Whoever does not love Haydn, Gluck, and Mozart will never understand a thing in Pallas.
He transformed the corporeal roundness and graciousness of German music to the Russian plains. With the white hands of a Konzertmeister he collects Russian mushrooms. Damp chamoisskin, decayed velvet, but when you break it open, it’s a pure, deep blue.
Let us speak of the physiology of reading. It is a rich, inexhaustible, and, it would seem, forbidden theme. Out of everything material, of all physical bodies, a book is the object that inspires man with the greatest confidence. A book established on a reading stand is like a canvas stretched on a frame.
When we are completely rapt in the activity of reading, we mainly admire our generic properties, we feel a kind of exaltation at the classification of our own various stages.
But if Linnaeus, Buffon, and Pallas colored my mature years, it is the whale I thank for having awakened in me a childish astonishment at science.
In the zoological museum: drip . . . drip . . . drip . . . Practically nothing in the way of empirical experience.
Time to turn off that tap!
Enough!
I have concluded a truce with Darwin and placed him on my imaginary bookstand next to Dickens. If they should happen to dine together, Mr. Pickwick would join them as a third. One can’t help being taken by Darwin’s good nature. He is an unintentional humorist. The humor of situation is habitual to him, accompanies him wherever he goes.
But is good nature a method of creative cognition, a worthy means of life-probing?
In Lamarck’s reversed, descending movement down the ladder of living creatures, there is a greatness worthy of Dante. The lower forms of organic existence are the hell of humanity.
The long grey antennae of this butterfly had a bristly structure and looked just like the little branches on a French academician’s collar or like the silver palm fronds placed on a coffin.
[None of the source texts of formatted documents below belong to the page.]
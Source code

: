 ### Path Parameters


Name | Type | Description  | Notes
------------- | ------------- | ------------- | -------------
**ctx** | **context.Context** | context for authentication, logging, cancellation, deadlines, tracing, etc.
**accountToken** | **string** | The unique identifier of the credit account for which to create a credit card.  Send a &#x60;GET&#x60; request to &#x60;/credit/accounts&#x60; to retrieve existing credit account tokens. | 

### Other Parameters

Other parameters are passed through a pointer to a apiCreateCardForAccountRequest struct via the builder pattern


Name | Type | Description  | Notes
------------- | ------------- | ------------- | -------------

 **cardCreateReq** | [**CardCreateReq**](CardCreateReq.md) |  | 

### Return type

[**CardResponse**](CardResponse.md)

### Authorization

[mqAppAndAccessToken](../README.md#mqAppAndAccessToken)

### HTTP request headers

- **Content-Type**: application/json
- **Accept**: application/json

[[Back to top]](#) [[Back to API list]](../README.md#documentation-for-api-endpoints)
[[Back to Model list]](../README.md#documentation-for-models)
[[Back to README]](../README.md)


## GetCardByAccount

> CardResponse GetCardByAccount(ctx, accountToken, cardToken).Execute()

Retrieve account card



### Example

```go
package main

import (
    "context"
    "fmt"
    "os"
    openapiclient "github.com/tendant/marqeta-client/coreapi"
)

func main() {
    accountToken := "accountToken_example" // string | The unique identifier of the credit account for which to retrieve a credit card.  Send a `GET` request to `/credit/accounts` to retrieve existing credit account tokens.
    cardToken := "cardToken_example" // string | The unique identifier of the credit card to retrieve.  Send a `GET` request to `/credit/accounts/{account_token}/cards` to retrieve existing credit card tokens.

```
The powerful thorax is shaped like a little boat. The slight head is like a kitten’s.
Its wings with their big eyes were made of the fine old silk of an admiral who had been both at Cesme and Trafalgar.
And suddenly I caught myself wildly desiring to have a look at nature through the painted eyes of that monster.
Lamarck feels the gaps between species. He hears the pauses and the syncopation in the evolutionary series.
Lamarck wept his eyes out over his magnifying glass. In natural science he is the only Shakespearean figure.
Look—that blushing, semirespectable old man goes running down the staircase of living creatures like a young man who has just been treated kindly at an audience with a government minister or made happy by his mistress.
No one, not even the most inveterate mechanist, regards the growth of an organism as resulting from the variability of the external environment. That would be entirely too presumptuous. The environment merely invites the organism to grow. Its functions are expressed in a certain benevolence which is gradually and continually canceled by the severity that holds the living body together and finally rewards it with death.
So, for the environment, the organism is probability, desire, and expectancy. For the organism, the environment is a force that invites. Not so much a surrounding cover as a challenge.
When the conductor draws a theme out of the orchestra with his baton, he is not the physical cause of the sound. The sound is already there in the score of the symphony, in the spontaneous collusion of the performers, in the crowdedness of the auditorium, and in the structure of the musical instruments.